Stored data
- Opening Delimiter -
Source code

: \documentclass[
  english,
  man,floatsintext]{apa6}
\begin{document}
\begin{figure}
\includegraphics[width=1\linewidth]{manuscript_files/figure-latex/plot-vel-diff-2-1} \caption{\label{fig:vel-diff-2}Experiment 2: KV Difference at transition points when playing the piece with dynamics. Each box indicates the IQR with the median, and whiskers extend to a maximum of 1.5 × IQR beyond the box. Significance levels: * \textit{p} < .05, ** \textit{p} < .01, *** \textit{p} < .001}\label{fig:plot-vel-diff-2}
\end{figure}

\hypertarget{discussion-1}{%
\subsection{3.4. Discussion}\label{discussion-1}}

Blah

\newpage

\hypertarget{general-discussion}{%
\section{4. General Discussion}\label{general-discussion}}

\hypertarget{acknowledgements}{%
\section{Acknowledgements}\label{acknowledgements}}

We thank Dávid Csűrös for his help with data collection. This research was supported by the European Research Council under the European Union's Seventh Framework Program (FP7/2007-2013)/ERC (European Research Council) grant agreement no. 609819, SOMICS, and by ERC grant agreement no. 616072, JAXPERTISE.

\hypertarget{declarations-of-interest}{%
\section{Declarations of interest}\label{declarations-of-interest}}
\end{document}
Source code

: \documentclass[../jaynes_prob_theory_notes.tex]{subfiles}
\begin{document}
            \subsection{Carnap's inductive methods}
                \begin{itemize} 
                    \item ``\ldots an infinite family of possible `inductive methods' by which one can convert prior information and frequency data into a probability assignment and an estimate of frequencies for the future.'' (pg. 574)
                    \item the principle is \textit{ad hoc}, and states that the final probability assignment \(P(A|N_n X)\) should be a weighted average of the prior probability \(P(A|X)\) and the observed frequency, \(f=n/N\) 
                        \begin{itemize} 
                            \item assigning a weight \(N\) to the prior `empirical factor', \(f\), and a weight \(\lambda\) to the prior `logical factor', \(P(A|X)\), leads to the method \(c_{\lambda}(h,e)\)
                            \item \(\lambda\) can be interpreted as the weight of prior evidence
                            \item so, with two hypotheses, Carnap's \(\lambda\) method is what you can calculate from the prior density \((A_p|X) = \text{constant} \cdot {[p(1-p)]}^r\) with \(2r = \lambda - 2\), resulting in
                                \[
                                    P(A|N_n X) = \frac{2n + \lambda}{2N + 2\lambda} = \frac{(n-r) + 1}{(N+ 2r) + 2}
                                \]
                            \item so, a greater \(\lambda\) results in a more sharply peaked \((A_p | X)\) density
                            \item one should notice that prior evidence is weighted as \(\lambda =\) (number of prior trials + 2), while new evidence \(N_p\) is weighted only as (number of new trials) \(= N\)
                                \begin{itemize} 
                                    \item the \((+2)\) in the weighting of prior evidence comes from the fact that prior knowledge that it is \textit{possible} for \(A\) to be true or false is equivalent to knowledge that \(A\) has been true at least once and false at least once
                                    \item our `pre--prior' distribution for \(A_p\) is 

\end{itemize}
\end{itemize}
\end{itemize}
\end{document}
- Closing Delimiter -
* Exercise
Copy the records above, keeping each line identical.

* Answer for this exercise
Source code

: \documentclass[
  english,
  man,floatsintext]{apa6}
\begin{document}
\begin{figure}
\includegraphics[width=1\linewidth]{manuscript_files/figure-latex/plot-vel-diff-2-1} \caption{\label{fig:vel-diff-2}Experiment 2: KV Difference at transition points when playing the piece with dynamics. Each box indicates the IQR with the median, and whiskers extend to a maximum of 1.5 × IQR beyond the box. Significance levels: * \textit{p} < .05, ** \textit{p} < .01, *** \textit{p} < .001}\label{fig:plot-vel-diff-2}
\end{figure}

\hypertarget{discussion-1}{%
\subsection{3.4. Discussion}\label{discussion-1}}

Blah

\newpage

\hypertarget{general-discussion}{%
\section{4. General Discussion}\label{general-discussion}}

\hypertarget{acknowledgements}{%
\section{Acknowledgements}\label{acknowledgements}}

We thank Dávid Csűrös for his help with data collection. This research was supported by the European Research Council under the European Union's Seventh Framework Program (FP7/2007-2013)/ERC (European Research Council) grant agreement no. 609819, SOMICS, and by ERC grant agreement no. 616072, JAXPERTISE.

\hypertarget{declarations-of-interest}{%
\section{Declarations of interest}\label{declarations-of-interest}}
\end{document}
Source code

: \documentclass[../jaynes_prob_theory_notes.tex]{subfiles}
\begin{document}
            \subsection{Carnap's inductive methods}
                \begin{itemize} 
                    \item ``\ldots an infinite family of possible `inductive methods' by which one can convert prior information and frequency data into a probability assignment and an estimate of frequencies for the future.'' (pg. 574)
                    \item the principle is \textit{ad hoc}, and states that the final probability assignment \(P(A|N_n X)\) should be a weighted average of the prior probability \(P(A|X)\) and the observed frequency, \(f=n/N\) 
                        \begin{itemize} 
                            \item assigning a weight \(N\) to the prior `empirical factor', \(f\), and a weight \(\lambda\) to the prior `logical factor', \(P(A|X)\), leads to the method \(c_{\lambda}(h,e)\)
                            \item \(\lambda\) can be interpreted as the weight of prior evidence
                            \item so, with two hypotheses, Carnap's \(\lambda\) method is what you can calculate from the prior density \((A_p|X) = \text{constant} \cdot {[p(1-p)]}^r\) with \(2r = \lambda - 2\), resulting in
                                \[
                                    P(A|N_n X) = \frac{2n + \lambda}{2N + 2\lambda} = \frac{(n-r) + 1}{(N+ 2r) + 2}
                                \]
                            \item so, a greater \(\lambda\) results in a more sharply peaked \((A_p | X)\) density
                            \item one should notice that prior evidence is weighted as \(\lambda =\) (number of prior trials + 2), while new evidence \(N_p\) is weighted only as (number of new trials) \(= N\)
                                \begin{itemize} 
                                    \item the \((+2)\) in the weighting of prior evidence comes from the fact that prior knowledge that it is \textit{possible} for \(A\) to be true or false is equivalent to knowledge that \(A\) has been true at least once and false at least once
                                    \item our `pre--prior' distribution for \(A_p\) is 

\end{itemize}
\end{itemize}
\end{itemize}
\end{document}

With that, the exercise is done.